Pick each line containing the word "channels" out of the data below.

(Recorded data)
⟨

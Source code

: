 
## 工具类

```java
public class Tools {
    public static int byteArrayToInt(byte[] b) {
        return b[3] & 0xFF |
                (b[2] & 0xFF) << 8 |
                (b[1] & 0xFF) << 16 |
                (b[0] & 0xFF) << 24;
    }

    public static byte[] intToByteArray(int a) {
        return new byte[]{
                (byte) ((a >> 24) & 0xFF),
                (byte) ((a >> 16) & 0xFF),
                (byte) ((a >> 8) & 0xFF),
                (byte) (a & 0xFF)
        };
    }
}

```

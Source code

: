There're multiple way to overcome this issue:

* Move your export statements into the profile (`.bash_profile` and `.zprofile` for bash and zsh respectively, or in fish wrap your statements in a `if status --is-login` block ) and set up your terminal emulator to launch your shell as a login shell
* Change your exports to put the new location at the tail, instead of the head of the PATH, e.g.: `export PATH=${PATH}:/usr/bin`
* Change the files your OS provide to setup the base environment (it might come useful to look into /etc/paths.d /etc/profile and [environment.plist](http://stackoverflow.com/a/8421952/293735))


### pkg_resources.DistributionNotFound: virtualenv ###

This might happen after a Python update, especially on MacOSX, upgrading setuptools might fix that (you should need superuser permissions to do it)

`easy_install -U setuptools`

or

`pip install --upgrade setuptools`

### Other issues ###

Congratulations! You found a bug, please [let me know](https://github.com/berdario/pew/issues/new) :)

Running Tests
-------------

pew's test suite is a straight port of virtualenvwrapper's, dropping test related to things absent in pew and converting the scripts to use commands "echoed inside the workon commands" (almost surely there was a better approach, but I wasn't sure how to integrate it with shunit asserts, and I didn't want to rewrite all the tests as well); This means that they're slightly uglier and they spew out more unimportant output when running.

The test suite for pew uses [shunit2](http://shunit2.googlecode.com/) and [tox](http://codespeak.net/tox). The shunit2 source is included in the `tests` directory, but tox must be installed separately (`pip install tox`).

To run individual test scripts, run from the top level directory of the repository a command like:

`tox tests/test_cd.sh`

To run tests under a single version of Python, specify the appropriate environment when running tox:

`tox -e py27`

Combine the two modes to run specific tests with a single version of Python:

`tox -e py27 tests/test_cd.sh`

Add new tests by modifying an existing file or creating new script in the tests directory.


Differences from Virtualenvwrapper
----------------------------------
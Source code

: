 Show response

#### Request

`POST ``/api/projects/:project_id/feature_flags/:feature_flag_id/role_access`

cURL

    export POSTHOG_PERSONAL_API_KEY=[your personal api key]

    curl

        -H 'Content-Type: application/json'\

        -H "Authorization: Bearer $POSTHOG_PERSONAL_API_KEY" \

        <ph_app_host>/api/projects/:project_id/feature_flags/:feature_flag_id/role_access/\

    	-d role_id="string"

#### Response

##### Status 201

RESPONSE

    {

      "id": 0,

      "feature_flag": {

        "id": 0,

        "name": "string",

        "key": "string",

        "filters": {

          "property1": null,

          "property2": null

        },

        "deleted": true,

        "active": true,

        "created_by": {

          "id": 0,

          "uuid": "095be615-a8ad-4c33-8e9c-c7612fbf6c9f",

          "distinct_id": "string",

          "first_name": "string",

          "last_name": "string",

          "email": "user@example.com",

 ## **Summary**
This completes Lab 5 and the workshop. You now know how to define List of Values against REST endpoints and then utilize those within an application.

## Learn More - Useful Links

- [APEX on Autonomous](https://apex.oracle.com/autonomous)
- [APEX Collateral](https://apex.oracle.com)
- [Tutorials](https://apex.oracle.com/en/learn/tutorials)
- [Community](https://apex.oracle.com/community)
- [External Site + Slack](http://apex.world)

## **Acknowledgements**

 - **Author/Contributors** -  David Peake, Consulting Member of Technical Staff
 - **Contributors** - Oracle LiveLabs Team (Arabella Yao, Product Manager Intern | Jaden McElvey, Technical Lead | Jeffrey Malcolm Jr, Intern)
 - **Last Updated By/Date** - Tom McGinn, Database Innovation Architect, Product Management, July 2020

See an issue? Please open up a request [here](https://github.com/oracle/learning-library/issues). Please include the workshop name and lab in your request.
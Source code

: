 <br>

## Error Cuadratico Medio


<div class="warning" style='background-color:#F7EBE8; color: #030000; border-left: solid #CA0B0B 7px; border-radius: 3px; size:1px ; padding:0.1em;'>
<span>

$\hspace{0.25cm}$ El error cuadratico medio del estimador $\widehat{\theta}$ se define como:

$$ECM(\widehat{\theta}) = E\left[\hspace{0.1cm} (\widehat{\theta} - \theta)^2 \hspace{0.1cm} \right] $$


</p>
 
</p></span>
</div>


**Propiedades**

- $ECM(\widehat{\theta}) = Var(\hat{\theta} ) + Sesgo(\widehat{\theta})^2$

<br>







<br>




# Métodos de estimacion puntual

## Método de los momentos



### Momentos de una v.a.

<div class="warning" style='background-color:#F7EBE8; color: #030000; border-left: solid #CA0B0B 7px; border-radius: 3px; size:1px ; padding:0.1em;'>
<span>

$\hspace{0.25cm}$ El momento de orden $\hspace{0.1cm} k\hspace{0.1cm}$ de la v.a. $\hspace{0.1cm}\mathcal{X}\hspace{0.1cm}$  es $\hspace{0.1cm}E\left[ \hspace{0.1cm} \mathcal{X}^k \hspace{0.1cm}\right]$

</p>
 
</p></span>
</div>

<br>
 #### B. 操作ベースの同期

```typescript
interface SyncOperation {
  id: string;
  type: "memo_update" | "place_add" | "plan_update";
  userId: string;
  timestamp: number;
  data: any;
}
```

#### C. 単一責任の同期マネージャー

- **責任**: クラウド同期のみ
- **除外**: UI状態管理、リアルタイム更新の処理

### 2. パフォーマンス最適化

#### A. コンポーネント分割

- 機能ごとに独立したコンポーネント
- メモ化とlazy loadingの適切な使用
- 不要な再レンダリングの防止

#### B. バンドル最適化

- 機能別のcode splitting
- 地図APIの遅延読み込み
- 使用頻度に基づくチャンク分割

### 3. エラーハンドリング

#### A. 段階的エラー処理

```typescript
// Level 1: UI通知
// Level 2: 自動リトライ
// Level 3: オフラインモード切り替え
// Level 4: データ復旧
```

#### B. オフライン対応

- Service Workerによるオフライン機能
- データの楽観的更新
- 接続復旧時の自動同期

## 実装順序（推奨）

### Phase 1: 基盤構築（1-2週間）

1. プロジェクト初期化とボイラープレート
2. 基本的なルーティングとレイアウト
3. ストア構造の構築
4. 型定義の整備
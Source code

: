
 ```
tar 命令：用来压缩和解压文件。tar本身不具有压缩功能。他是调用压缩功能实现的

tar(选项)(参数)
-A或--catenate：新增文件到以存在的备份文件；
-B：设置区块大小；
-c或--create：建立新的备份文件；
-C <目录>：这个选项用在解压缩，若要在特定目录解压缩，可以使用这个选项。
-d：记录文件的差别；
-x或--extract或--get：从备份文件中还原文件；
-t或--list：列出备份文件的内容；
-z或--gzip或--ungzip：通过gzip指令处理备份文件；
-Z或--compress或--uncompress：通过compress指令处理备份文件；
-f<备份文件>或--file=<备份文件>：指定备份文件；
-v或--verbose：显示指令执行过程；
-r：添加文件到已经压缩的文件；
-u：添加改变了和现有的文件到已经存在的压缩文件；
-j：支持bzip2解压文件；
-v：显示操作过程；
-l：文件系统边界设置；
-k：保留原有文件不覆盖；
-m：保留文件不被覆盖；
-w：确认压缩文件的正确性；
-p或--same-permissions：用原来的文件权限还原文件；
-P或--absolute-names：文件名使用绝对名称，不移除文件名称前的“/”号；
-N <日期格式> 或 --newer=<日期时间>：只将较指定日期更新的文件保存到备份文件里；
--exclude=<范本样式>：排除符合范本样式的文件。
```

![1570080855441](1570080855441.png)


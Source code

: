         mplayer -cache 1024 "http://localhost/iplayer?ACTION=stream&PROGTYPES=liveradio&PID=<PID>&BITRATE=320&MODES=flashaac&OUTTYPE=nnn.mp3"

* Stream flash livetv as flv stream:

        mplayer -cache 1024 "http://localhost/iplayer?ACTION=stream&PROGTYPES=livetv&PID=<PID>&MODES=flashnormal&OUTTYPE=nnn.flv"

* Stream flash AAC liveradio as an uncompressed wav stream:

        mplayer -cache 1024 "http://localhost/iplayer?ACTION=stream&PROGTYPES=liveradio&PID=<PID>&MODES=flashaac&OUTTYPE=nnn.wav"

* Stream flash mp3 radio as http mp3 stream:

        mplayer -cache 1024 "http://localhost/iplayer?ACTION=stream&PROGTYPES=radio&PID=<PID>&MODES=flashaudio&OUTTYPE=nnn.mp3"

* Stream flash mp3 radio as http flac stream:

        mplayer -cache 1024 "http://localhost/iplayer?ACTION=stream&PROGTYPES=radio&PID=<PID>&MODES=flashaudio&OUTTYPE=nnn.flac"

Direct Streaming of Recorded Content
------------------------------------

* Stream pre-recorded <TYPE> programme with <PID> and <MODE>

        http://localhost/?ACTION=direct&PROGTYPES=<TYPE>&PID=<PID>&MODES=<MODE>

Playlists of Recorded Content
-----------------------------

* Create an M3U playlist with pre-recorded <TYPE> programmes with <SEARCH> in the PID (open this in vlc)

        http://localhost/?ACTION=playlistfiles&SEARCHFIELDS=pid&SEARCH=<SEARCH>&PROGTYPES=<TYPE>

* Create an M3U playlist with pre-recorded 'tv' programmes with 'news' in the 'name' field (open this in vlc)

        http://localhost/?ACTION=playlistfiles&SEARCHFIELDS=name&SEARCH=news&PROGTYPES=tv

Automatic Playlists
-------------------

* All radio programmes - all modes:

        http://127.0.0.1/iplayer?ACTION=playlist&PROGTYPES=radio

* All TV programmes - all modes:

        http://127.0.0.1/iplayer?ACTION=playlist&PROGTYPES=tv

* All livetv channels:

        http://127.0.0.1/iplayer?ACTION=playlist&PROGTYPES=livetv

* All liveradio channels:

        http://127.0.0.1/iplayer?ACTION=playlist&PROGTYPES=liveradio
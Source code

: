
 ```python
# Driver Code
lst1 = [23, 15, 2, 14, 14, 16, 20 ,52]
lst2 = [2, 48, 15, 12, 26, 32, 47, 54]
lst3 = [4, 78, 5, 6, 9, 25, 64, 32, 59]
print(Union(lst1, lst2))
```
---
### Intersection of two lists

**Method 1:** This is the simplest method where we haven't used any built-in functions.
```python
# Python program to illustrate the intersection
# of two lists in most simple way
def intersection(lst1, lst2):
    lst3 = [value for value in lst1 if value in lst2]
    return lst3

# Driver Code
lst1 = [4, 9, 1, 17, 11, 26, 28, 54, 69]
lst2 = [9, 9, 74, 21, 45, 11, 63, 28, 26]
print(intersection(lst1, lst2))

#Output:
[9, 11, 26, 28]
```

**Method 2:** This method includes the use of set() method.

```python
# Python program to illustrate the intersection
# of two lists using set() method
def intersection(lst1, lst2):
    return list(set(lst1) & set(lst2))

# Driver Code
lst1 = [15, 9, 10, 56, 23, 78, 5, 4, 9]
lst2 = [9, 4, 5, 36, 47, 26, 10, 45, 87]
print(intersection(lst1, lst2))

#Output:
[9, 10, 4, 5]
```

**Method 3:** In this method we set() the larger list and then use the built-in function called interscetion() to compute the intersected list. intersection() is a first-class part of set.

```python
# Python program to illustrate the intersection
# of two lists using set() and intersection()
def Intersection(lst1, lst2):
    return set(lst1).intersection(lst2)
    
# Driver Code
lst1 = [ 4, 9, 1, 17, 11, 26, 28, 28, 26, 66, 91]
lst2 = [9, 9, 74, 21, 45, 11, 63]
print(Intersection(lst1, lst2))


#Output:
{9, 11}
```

⟩

- [OUTPUT FOR THIS TASK]
* All livetv channels:
* All liveradio channels:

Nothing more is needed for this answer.